Eden, himself a huge open source advocate, argues, quite compellingly that such a model should be kept closed to prevent the potential leakage of potentially confidential information in the training data or probing of the model for the purpose of abusing it.

However, as some of the post's commentators point out, there is a bigger question at play here: where is it appropriate to be using this kind of tech?

One of the key issues in my mind is the end-user's treatment and the power dynamic at play here. If you're making life-and-death decisions (tw suicide) about people who have few resources to challenge those decisions, then you should have appropriate systems in place to make sure that decisions are fair, explainable and rational. You must provide mechanisms that allow the party with everything to lose in this situation to understand what is happening and why. Finally, There must always be an adequate escape hatch mechanism for recourse if the computer gets it wrong.

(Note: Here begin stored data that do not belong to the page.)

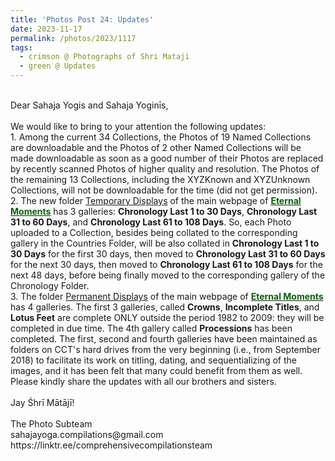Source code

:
 ```yaml
---
title: 'Photos Post 24: Updates'
date: 2023-11-17
permalink: /photos/2023/1117
tags:
  - crimson @ Photographs of Shri Mataji
  - green @ Updates
---
```


<p>
<br>
Dear Sahaja Yogis and Sahaja Yoginīs,<br>
<br>
We would like to bring to your attention the following updates:<br>
1. Among the current 34 Collections, the Photos of 19 Named Collections are downloadable and the Photos of 2 other Named Collections will be made downloadable as soon as a good number of their Photos are replaced by recently scanned Photos of higher quality and resolution. The Photos of the remaining 13 Collections, including the XYZKnown and XYZUnknown Collections, will not be downloadable for the time (did not get permission).<br>
2. The new folder <a href="https://eternalmoments.smugmug.com/Temporary-Displays"> Temporary Displays</a> of the main webpage of <a href="https://eternalmoments.smugmug.com/"> <font color="DarkGreen"><b>Eternal Moments</b></font></a> has 3 galleries: <b>Chronology Last 1 to 30 Days</b>, <b>Chronology Last 31 to 60 Days</b>, and <b>Chronology Last 61 to 108 Days</b>. So, each Photo uploaded to a Collection, besides being collated to the corresponding gallery in the Countries Folder, will be  also collated in <b>Chronology Last 1 to 30 Days</b> for the first 30 days, then moved to <b>Chronology Last 31 to 60 Days</b> for the next 30 days, then moved to <b>Chronology Last 61 to 108 Days</b> for the next 48 days, before being finally moved to the corresponding gallery of the Chronology Folder.<br>
3. The folder <a href="https://eternalmoments.smugmug.com/Permanent-Displays"> Permanent Displays</a> of the main webpage of <a href="https://eternalmoments.smugmug.com/"> <font color="DarkGreen"><b>Eternal Moments</b></font></a> has 4 galleries. The first 3 galleries, called <b>Crowns</b>, <b>Incomplete Titles</b>, and <b>Lotus Feet</b> are complete ONLY outside the period 1982 to 2009: they will be completed in due time. The 4th gallery called <b>Processions</b> has been completed. The first, second and fourth galleries have been maintained as folders on CCT's hard drives from the very beginning (i.e., from September 2018) to facilitate its work on titling, dating, and sequentializing of the images, and it has been felt that many could benefit from them as well.<br>
Please kindly share the updates with all our brothers and sisters.<br>
<br>
Jay Śhrī Mātājī!<br>
<br>
The Photo Subteam<br>
sahajayoga.compilations@gmail.com<br>
https://linktr.ee/comprehensivecompilationsteam<br>
</p>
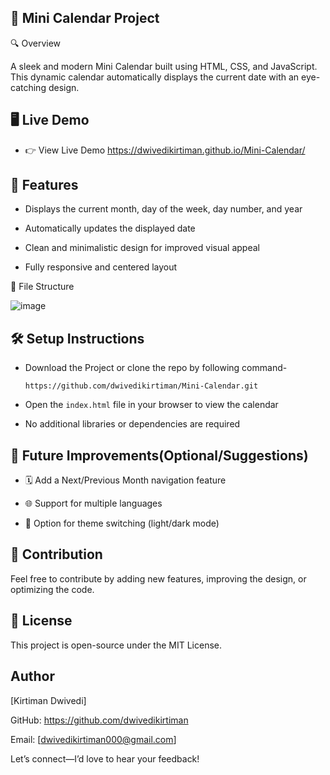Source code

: ## 📅 Mini Calendar Project

🔍 Overview

A sleek and modern Mini Calendar built using HTML, CSS, and JavaScript. This dynamic calendar automatically displays the current date with an eye-catching design.

## 🖥️ Live Demo

- 👉 View Live Demo    https://dwivedikirtiman.github.io/Mini-Calendar/

## 🌟 Features

- Displays the current month, day of the week, day number, and year

- Automatically updates the displayed date

- Clean and minimalistic design for improved visual appeal

- Fully responsive and centered layout

📂 File Structure

![image](https://github.com/user-attachments/assets/accf5627-f4c9-4329-aa25-c6f32302a597)


## 🛠️ Setup Instructions

- Download the Project or clone the repo by following command-

     ```https://github.com/dwivedikirtiman/Mini-Calendar.git```

- Open the ```index.html``` file in your browser to view the calendar

- No additional libraries or dependencies are required

## 🚀 Future Improvements(Optional/Suggestions)

- 🗓️ Add a Next/Previous Month navigation feature

- 🌐 Support for multiple languages

- 🎨 Option for theme switching (light/dark mode)

## 🤝 Contribution

Feel free to contribute by adding new features, improving the design, or optimizing the code.

## 📜 License

This project is open-source under the MIT License.

## Author

[Kirtiman Dwivedi]

GitHub: https://github.com/dwivedikirtiman

Email: [dwivedikirtiman000@gmail.com]

Let’s connect—I’d love to hear your feedback!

Whether we're talking about AI in the context of "draw a line of best fit through these points on a graph" or whether we're talking about fancy language models with billions of parameters, my view is that stuff should always be an augmentative technology rather than a replacement for human intelligence. Wherever it is are deployed, AI should be helping a human being to do their job more effectively rather than letting them fall asleep at the wheel. From what I know about Terence I'd go out on a limb to assume he feels the same way and perhaps all this stuff I'm writing about is implicit in his thought experiment.

However, this all comes at a time when, in the UK, we've had a recent reminder about what happens when the computer says no and no option for recourse is provided. So I felt that it was worthwhile to fill in these gaps.